On Friday James was slightly late and came home staggering under a television. “So you don’t miss the football,” was all the explanation he gave for breaking his no-TV rule; Robbie’s own TV having been donated to a local youth centre during the ill-fated Laura-merger. Robbie was struck again by his friend’s generosity. It was not the material value of the television, but the thoughtfulness that Robbie might want something other than James’s esoteric collection of books, music CDs and the Internet to keep him entertained at night. Once again foolish hope stirred in him, and once again he allowed timorousness to prevent him from having The Talk with James.

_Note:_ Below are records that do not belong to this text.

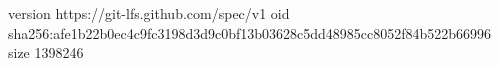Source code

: version https://git-lfs.github.com/spec/v1
oid sha256:afe1b22b0ec4c9fc3198d3d9c0bf13b03628c5dd48985cc8052f84b522b66996
size 1398246
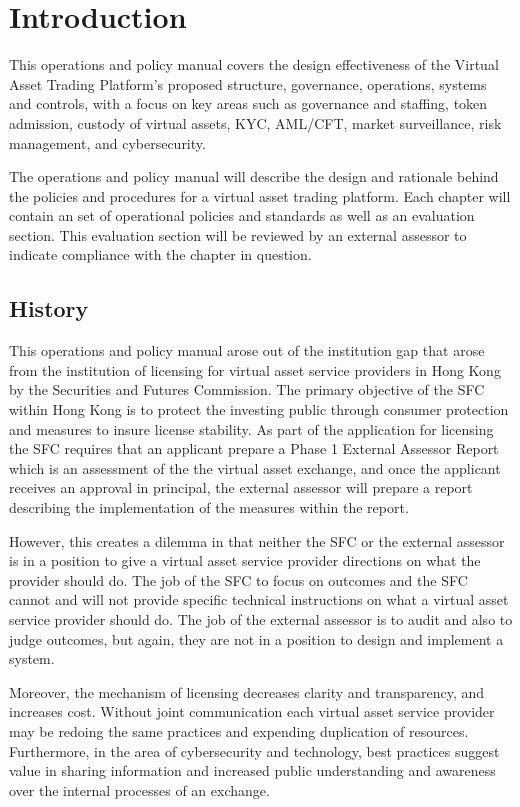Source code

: \chapter{Introduction}

This operations and policy manual covers the design effectiveness of
the Virtual Asset Trading Platform's proposed structure, governance,
operations, systems and controls, with a focus on key areas such as
governance and staffing, token admission, custody of virtual assets,
KYC, AML/CFT, market surveillance, risk management, and cybersecurity.

The operations and policy manual will describe the design and
rationale behind the policies and procedures for a virtual asset
trading platform.  Each chapter will contain an set of operational
policies and standards as well as an evaluation section.  This
evaluation section will be reviewed by an external assessor to
indicate compliance with the chapter in question.

\section{History}

This operations and policy manual arose out of the institution gap
that arose from the institution of licensing for virtual asset service
providers in Hong Kong by the Securities and Futures Commission.  The
primary objective of the SFC within Hong Kong is to protect the
investing public through consumer protection and measures to insure
license stability.  As part of the application for licensing the SFC
requires that an applicant prepare a Phase 1 External Assessor Report
which is an assessment of the the virtual asset exchange, and once the
applicant receives an approval in principal, the external assessor
will prepare a report describing the implementation of the measures
within the report.

However, this creates a dilemma in that neither the SFC or the
external assessor is in a position to give a virtual asset service
provider directions on what the provider should do.  The job of the
SFC to focus on outcomes and the SFC cannot and will not provide
specific technical instructions on what a virtual asset service
provider should do.  The job of the external assessor is to audit and
also to judge outcomes, but again, they are not in a position to
design and implement a system.

Moreover, the mechanism of licensing decreases clarity and
transparency, and increases cost.  Without joint communication each
virtual asset service provider may be redoing the same practices and
expending duplication of resources.  Furthermore, in the area of
cybersecurity and technology, best practices suggest value in sharing
information and increased public understanding and awareness over the
internal processes of an exchange.


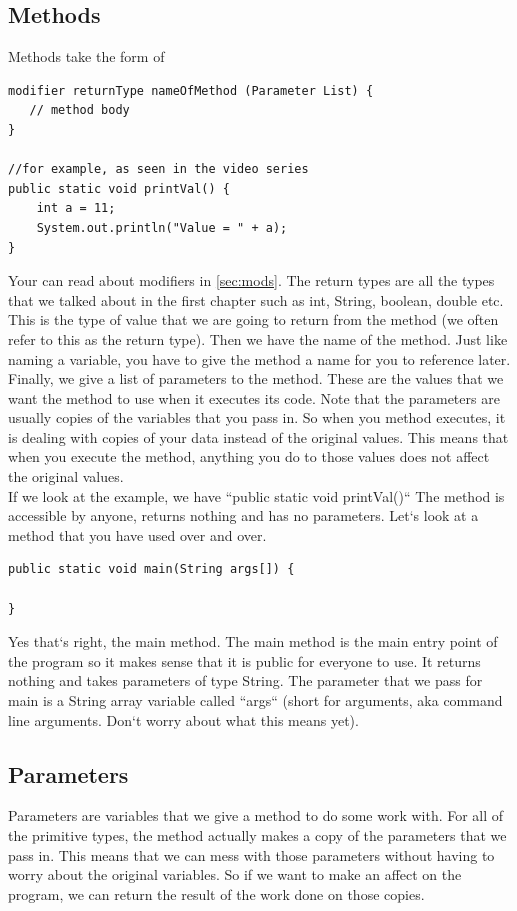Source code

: \documentclass[11]{article}
\begin{document}
\subsection{Methods}
Methods take the form of
\begin{lstlisting}
modifier returnType nameOfMethod (Parameter List) {
   // method body
}

//for example, as seen in the video series
public static void printVal() {
    int a = 11;
    System.out.println("Value = " + a);
}

\end{lstlisting}

Your can read about modifiers in \autoref{sec:mods}. The return types are all the types that we talked about in the first chapter such as int, String, boolean, double etc. This is the type of value that we are going to return from the method (we often refer to this as the return type). Then we have the name of the method. Just like naming a variable, you have to give the method a name for you to reference later. Finally, we give a list of parameters to the method. These are the values that we want the method to use when it executes its code. Note that the parameters are usually copies of the variables that you pass in. So when you method executes, it is dealing with copies of your data instead of the original values. This means that when you execute the method, anything you do to those values does not affect the original values.\\

If we look at the example, we have ``public static void printVal()`` The method is accessible by anyone, returns nothing and has no parameters. Let`s look at a method that you have used over and over.

\begin{lstlisting}
public static void main(String args[]) {

}
\end{lstlisting}
Yes that`s right, the main method. The main method is the main entry point of the program so it makes sense that it is public for everyone to use. It returns nothing and takes parameters of type String. The parameter that we pass for main is a String array variable called ``args`` (short for arguments, aka command line arguments. Don`t worry about what this means yet).

\subsection{Parameters}
Parameters are variables that we give a method to do some work with. For all of the primitive types, the method actually makes a copy of the parameters that we pass in. This means that we can mess with those parameters without having to worry about the original variables. So if we want to make an affect on the program, we can return the result of the work done on those copies.\\
\end{document}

As Robbie had finished packing all that he could call his own and had cleaned every surface in Laura’s house out of a misplaced sense of guilt and well-placed sense of duty; Saturday found them shifting boxes into cars and tying Lewis’s mattress to the roof of James's car after a worried discussion about whether it was right of Robbie to remove the mattress (it was his) as it had replaced Laura’s when he had moved in with her, and this was leaving her deficient in the mattress department.

“Don’t worry Robbie, we’ll get her a new one tomorrow.”

Lewis wondered briefly when exactly they had become “we”, but nodded and locked the front door behind him.

Lewis spent the evening cramming his earthly goods and chattels into the cupboards in James’s spare room while James put together an evening meal of pies, peas and mash, a time-honoured repast from the North of Robbie’s youth, and one he suspected Hathaway had specifically researched as he doubted that Hathaway’s own tastes ran to a meal of carbs, carbs and carbs. Again he felt a flutter of hope and again his inner coward told him that mistaking Hathaway’s kind gesture, no doubt intended to soothe the pain of moving out of his ex-lover’s house, would just be the folly of an old man. 

When he went out to join James he found him bopping to something on his headphones while he added pepper and butter to the potatoes, singing a very curious melody to himself that didn’t seem to have any words. Robbie would never regard himself as an expert on anything classical, but years in the company of Morse and now James had endowed him with a certain residual knowledge. A few seconds of attention to the sound emanating from the headphones allowed him to identify the music as Mozart’s Unfinished Requiem, apparently a favourite of Hathaway’s as he’d heard it more than once back when James had been his Sergeant. How many people in the world bopped along to a two hundred and fifty year old Latin Mass for the Dead while wordlessly singing the cello line from the score while solemnly mashing potatoes? Daft lad didn't even begin to cover it. James looked up and smiled when he saw Robbie watching him and removed his headphones. “Supper’s ready,” he announced.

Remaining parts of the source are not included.